1.2 Development of the NWS’ Probabilistic Extratropical Storm Surge Model and Postprocessing Methodology

Monday, 8 January 2018: 9:00 AM
Room 12B (ACC) (Austin, Texas)
Huiqing Liu, NOAA/NWS/Office of Scientific and Technical Information/Meteorological Development Laboratory/DSB, Silver Spring, MD; and A. A. Taylor
Manuscript (1.1 MB)

The National Weather Service’s (NWS) Meteorological Development Laboratory (MDL) developed the Extra-Tropical Storm Surge (ETSS) model in 1995 and developed a post-processing methodology in 2000 to statistically account for components such as sea level rise, waves, river flooding and model error. More recently, MDL has enhanced the ETSS model to operationally provide deterministic inundation guidance four times a day based on storm surge and tide in coastal areas along the United States’ Eastern and Western Seaboards, the Gulf of Mexico and Alaska.

Storm surge guidance has various uncertainties associated with it such as (a) the atmospheric forcing (wind speed, wind direction and atmospheric pressure), (b) the initial water conditions, (c) the included physical processes, (d) the numerical scheme, etc. While some of these can be reduced by enhancing the storm surge model, others, such as atmospheric forcing, rely on external inputs. Uncertainty in atmospheric forcing is of particular importance as it is the main source of uncertainty in storm surge based inundation guidance. Ensemble techniques combining atmospheric forcing and storm surge modeling are necessary to produce quantitative estimates of storm surge based inundation risk.

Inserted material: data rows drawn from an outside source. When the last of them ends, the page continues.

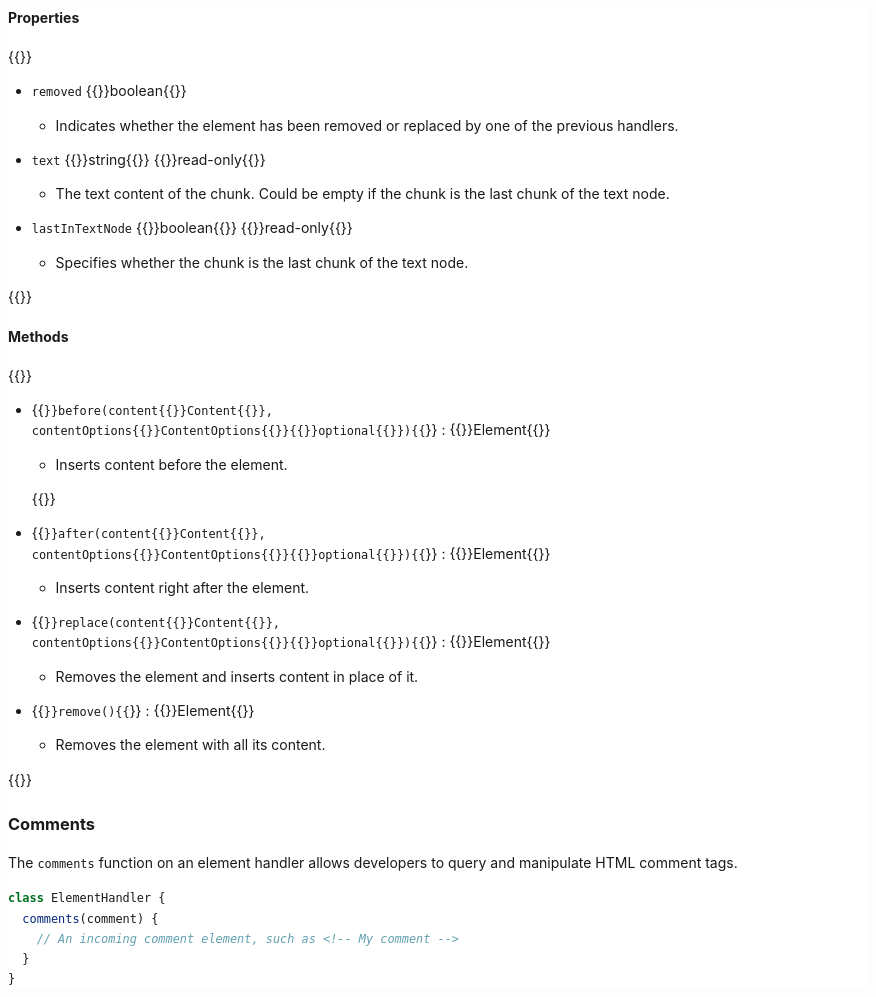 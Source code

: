 #### Properties

{{<definitions>}}

- `removed` {{<type>}}boolean{{</type>}}

  - Indicates whether the element has been removed or replaced by one of the previous handlers.

- `text` {{<type>}}string{{</type>}} {{<prop-meta>}}read-only{{</prop-meta>}}

  - The text content of the chunk. Could be empty if the chunk is the last chunk of the text node.

- `lastInTextNode` {{<type>}}boolean{{</type>}} {{<prop-meta>}}read-only{{</prop-meta>}}
  - Specifies whether the chunk is the last chunk of the text node.

{{</definitions>}}

#### Methods

{{<definitions>}}

- {{<code>}}before(content{{<param-type>}}Content{{</param-type>}}, contentOptions{{<param-type>}}ContentOptions{{</param-type>}}{{<prop-meta>}}optional{{</prop-meta>}}){{</code>}} : {{<type>}}Element{{</type>}}

  - Inserts content before the element.

  {{<render file="_content_and_contentoptions.md">}}

- {{<code>}}after(content{{<param-type>}}Content{{</param-type>}}, contentOptions{{<param-type>}}ContentOptions{{</param-type>}}{{<prop-meta>}}optional{{</prop-meta>}}){{</code>}} : {{<type>}}Element{{</type>}}

  - Inserts content right after the element.

- {{<code>}}replace(content{{<param-type>}}Content{{</param-type>}}, contentOptions{{<param-type>}}ContentOptions{{</param-type>}}{{<prop-meta>}}optional{{</prop-meta>}}){{</code>}} : {{<type>}}Element{{</type>}}

  - Removes the element and inserts content in place of it.

- {{<code>}}remove(){{</code>}} : {{<type>}}Element{{</type>}}

  - Removes the element with all its content.

{{</definitions>}}

### Comments

The `comments` function on an element handler allows developers to query and manipulate HTML comment tags.

```js
class ElementHandler {
  comments(comment) {
    // An incoming comment element, such as <!-- My comment -->
  }
}
```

MDL has recently implemented one such ensemble technique in the form of the Probabilistic Extra-Tropical Storm Surge (P-ETSS) model. P-ETSS uses the 21 ensemble members from the Global Ensemble Forecast System for atmospheric input to a storm surge and tide inundation model. It then equally weights the resulting set of inundation guidance. Since the inundation model does not currently account for components such as sea level rise, waves, river flooding and model error, a statistical post processing methodology similar to ETSS’ is used to enhance the overall guidance. This paper describes the details of this effort and provides statistical verification of the P-ETSS products for several case studies.